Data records
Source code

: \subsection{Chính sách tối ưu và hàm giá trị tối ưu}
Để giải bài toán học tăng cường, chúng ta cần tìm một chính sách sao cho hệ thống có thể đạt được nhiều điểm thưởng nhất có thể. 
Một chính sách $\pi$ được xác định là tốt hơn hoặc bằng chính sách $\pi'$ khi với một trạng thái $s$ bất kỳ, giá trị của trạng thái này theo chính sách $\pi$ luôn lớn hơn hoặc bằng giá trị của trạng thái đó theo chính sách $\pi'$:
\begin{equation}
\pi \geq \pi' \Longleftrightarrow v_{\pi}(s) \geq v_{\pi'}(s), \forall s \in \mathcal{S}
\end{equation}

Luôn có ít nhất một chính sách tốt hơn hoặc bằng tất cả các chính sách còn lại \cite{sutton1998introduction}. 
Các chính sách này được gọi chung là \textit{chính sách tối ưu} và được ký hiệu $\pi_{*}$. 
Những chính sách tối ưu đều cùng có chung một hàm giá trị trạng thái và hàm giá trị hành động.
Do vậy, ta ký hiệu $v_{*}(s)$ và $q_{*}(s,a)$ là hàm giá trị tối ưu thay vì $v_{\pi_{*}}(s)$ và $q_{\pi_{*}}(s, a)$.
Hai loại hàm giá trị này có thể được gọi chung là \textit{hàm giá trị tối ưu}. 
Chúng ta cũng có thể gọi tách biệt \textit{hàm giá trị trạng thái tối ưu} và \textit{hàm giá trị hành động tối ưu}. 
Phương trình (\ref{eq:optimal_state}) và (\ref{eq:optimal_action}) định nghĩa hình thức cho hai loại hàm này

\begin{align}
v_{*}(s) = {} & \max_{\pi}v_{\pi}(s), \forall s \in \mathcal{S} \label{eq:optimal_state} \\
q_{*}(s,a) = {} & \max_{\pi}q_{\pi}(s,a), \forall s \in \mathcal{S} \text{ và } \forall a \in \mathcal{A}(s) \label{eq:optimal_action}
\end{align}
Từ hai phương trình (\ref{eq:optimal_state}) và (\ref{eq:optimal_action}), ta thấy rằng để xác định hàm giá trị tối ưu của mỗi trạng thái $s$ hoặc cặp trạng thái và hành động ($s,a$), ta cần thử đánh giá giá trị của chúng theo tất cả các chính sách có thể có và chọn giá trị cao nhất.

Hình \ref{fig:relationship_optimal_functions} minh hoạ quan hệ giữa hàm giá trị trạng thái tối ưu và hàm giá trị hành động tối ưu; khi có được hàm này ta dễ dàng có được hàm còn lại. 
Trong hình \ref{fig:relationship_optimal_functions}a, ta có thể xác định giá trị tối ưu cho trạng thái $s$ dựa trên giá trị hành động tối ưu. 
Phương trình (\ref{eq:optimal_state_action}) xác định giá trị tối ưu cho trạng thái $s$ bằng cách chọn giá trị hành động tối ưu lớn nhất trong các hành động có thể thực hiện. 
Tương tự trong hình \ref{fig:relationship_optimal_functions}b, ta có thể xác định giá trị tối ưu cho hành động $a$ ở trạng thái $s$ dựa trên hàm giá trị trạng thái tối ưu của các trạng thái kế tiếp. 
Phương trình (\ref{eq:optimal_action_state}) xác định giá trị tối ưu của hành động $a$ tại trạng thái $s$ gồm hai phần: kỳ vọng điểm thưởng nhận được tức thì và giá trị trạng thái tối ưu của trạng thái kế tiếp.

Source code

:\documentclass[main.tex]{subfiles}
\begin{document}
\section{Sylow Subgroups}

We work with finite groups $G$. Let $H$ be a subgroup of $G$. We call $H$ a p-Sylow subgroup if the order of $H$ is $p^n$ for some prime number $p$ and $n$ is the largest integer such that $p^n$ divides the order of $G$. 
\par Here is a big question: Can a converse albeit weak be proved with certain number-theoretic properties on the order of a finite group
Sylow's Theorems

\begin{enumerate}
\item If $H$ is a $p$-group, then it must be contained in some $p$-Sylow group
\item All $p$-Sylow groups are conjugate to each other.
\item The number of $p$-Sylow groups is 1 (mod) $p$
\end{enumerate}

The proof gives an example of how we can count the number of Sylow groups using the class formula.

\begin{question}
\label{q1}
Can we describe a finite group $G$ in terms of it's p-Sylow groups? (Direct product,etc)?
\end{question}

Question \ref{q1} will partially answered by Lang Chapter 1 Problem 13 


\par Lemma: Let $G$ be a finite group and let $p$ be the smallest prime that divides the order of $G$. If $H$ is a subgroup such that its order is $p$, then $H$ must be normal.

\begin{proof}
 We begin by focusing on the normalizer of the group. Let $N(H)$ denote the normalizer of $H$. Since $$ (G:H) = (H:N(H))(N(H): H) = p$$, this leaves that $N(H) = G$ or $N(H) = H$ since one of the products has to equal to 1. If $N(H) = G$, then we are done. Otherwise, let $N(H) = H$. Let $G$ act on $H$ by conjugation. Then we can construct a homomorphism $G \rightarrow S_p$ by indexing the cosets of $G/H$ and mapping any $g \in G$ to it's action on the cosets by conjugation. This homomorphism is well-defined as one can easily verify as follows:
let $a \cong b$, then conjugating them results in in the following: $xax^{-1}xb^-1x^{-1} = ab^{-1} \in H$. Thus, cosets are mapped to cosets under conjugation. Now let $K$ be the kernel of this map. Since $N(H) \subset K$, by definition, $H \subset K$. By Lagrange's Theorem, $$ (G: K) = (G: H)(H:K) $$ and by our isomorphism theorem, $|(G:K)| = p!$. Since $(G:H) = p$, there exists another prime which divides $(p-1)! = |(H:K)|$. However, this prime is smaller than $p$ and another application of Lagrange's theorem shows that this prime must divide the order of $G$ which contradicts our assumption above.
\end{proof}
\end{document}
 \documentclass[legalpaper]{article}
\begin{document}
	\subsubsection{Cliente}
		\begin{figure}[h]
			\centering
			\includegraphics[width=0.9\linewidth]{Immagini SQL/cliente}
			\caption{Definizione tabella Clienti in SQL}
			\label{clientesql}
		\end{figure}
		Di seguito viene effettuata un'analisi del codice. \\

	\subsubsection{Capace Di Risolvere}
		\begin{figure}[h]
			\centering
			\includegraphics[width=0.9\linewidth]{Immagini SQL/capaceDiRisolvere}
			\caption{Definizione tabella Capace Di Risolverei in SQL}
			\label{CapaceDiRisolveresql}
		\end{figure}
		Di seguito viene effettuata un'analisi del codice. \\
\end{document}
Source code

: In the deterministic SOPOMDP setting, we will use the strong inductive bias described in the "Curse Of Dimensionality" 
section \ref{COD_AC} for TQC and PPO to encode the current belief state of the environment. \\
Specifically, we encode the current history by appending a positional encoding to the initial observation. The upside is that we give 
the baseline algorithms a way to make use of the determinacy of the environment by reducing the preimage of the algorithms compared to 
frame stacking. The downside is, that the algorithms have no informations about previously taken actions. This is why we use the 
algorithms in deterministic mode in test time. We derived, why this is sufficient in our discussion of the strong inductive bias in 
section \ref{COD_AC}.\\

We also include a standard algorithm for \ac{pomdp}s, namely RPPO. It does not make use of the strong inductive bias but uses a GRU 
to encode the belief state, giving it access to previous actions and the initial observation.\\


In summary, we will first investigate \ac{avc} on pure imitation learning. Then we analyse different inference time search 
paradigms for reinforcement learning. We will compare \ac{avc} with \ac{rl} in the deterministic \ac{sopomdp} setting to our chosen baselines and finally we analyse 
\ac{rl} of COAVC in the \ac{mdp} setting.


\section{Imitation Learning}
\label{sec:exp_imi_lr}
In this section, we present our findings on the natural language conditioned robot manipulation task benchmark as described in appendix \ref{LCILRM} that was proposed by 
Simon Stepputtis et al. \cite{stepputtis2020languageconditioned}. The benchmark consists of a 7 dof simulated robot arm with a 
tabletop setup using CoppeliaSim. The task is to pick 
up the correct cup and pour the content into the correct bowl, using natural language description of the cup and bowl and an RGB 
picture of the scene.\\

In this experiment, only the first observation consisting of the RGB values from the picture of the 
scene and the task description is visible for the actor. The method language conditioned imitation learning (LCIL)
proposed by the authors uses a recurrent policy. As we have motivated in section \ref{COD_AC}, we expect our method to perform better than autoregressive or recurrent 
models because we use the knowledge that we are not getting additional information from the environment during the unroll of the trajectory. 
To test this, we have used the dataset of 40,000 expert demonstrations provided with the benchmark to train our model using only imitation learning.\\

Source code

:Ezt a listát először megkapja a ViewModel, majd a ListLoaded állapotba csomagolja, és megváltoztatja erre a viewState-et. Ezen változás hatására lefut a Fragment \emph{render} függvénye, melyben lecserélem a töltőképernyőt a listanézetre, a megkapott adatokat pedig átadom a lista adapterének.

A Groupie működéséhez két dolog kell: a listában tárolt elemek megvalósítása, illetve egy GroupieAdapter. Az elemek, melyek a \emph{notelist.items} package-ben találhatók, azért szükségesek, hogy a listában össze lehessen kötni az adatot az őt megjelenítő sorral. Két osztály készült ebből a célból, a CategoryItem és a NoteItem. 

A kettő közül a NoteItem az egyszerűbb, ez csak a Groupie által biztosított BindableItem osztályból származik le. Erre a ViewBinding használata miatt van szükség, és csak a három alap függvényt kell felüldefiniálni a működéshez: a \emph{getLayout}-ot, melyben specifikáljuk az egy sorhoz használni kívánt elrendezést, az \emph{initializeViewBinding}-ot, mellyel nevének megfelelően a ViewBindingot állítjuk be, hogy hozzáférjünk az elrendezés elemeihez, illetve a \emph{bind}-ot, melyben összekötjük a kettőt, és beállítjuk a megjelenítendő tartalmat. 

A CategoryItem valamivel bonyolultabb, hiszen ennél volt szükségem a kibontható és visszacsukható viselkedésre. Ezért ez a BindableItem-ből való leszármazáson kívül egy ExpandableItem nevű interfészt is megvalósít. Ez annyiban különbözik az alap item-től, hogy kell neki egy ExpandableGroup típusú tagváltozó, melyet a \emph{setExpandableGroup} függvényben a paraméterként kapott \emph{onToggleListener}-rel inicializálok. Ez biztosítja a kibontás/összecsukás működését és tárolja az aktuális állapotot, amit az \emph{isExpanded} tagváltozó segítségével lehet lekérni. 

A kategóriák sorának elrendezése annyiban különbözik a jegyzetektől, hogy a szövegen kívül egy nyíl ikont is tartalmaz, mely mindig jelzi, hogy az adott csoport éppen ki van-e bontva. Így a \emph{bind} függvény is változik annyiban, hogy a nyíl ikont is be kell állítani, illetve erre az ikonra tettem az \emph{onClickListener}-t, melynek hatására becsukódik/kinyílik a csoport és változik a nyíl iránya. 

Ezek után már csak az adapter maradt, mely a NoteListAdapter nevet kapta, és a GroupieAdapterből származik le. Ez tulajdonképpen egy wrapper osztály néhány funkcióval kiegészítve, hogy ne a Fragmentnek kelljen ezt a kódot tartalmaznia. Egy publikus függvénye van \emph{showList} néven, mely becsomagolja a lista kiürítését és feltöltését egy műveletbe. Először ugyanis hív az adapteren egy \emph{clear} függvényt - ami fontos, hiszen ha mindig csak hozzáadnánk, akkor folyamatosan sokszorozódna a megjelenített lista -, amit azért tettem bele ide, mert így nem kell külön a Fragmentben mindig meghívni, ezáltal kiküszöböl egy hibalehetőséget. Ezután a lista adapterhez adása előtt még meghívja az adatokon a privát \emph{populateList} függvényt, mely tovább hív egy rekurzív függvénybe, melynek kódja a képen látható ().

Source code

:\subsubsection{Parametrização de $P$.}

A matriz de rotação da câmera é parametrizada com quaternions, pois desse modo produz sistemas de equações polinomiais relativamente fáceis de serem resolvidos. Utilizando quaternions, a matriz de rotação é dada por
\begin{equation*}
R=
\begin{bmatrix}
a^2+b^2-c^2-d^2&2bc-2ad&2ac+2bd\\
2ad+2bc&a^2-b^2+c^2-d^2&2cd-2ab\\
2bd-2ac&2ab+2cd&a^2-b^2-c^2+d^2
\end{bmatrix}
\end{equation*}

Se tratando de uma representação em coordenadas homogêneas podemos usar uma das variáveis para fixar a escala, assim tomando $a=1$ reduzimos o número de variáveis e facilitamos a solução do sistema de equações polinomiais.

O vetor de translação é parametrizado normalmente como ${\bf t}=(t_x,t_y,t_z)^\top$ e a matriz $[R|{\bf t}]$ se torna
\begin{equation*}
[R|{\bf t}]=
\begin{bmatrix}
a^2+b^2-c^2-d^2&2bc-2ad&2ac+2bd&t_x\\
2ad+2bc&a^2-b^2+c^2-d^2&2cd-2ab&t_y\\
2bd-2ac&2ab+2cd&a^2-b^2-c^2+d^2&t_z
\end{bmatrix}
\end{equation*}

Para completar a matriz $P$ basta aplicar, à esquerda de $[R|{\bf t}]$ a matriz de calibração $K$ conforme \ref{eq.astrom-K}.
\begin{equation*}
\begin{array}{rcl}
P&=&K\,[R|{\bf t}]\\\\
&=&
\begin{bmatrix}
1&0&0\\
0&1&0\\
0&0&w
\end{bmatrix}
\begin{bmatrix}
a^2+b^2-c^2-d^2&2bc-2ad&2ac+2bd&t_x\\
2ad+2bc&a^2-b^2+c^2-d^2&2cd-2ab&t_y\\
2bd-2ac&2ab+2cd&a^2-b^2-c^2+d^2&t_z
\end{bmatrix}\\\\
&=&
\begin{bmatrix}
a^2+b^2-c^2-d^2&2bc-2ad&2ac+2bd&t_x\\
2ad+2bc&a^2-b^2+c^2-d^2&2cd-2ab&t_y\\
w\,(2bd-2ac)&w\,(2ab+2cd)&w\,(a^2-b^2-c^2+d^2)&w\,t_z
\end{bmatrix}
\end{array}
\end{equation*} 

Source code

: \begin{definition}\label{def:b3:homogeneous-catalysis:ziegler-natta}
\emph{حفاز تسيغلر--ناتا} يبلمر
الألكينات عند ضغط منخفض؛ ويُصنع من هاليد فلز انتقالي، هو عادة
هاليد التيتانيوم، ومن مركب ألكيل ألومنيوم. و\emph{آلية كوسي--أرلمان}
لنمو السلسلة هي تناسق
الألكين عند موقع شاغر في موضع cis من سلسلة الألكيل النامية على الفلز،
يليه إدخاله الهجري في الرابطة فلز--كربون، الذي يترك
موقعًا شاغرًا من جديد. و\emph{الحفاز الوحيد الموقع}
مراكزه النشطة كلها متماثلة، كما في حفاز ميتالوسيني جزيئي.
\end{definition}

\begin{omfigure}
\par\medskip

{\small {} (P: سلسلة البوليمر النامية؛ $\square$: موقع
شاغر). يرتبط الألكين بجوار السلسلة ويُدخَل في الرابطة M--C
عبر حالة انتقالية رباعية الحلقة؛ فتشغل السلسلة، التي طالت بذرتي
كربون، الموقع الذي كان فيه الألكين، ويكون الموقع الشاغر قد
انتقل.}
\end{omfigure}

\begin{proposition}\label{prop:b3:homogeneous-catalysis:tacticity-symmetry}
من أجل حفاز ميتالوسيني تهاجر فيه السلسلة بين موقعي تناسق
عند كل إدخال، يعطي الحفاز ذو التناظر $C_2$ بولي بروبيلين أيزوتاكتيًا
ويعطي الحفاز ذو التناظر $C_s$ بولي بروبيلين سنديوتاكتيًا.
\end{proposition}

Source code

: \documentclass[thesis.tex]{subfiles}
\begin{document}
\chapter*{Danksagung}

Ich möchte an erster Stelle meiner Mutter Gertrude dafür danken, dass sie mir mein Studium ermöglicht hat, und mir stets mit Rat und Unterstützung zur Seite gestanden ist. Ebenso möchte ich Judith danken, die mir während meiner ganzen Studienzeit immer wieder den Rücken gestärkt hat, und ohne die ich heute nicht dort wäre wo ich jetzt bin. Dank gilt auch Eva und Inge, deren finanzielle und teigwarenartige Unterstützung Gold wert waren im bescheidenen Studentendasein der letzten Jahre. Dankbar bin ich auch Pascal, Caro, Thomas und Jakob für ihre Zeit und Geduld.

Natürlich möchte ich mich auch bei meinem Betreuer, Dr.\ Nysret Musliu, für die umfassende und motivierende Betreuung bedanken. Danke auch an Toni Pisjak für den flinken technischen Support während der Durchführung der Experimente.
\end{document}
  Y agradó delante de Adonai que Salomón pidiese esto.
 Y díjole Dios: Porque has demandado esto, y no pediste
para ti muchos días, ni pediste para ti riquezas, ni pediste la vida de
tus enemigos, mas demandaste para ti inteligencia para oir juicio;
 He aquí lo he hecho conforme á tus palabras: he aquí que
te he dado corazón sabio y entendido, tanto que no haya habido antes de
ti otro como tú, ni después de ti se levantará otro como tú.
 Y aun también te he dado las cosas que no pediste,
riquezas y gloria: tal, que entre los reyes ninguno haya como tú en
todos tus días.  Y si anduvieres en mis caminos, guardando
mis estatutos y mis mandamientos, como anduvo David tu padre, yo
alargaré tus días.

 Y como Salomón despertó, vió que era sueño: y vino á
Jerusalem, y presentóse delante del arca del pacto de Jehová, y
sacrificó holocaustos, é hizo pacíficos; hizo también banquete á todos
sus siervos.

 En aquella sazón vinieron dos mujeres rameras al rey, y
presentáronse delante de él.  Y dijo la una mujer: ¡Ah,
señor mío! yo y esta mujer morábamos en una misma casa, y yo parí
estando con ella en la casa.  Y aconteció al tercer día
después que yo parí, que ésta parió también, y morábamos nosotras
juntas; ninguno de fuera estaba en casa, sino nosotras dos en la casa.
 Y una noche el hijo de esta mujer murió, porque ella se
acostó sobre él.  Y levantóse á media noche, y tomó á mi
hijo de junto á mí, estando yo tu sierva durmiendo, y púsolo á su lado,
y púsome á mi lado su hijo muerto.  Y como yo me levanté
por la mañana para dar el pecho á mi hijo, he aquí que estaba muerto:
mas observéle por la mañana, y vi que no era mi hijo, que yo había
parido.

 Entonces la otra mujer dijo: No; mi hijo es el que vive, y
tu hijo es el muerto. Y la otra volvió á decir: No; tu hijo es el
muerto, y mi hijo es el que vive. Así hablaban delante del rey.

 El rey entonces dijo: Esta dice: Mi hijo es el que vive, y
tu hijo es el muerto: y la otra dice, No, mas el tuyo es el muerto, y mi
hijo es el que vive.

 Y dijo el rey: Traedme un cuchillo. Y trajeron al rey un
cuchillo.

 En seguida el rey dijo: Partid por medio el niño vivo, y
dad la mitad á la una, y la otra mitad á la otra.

EXERCISE DETAILS:
Find each line in the records above that contains "polinomiais", and copy it.

EXERCISE OUTPUT:
A matriz de rotação da câmera é parametrizada com quaternions, pois desse modo produz sistemas de equações polinomiais relativamente fáceis de serem resolvidos. Utilizando quaternions, a matriz de rotação é dada por
Se tratando de uma representação em coordenadas homogêneas podemos usar uma das variáveis para fixar a escala, assim tomando $a=1$ reduzimos o número de variáveis e facilitamos a solução do sistema de equações polinomiais.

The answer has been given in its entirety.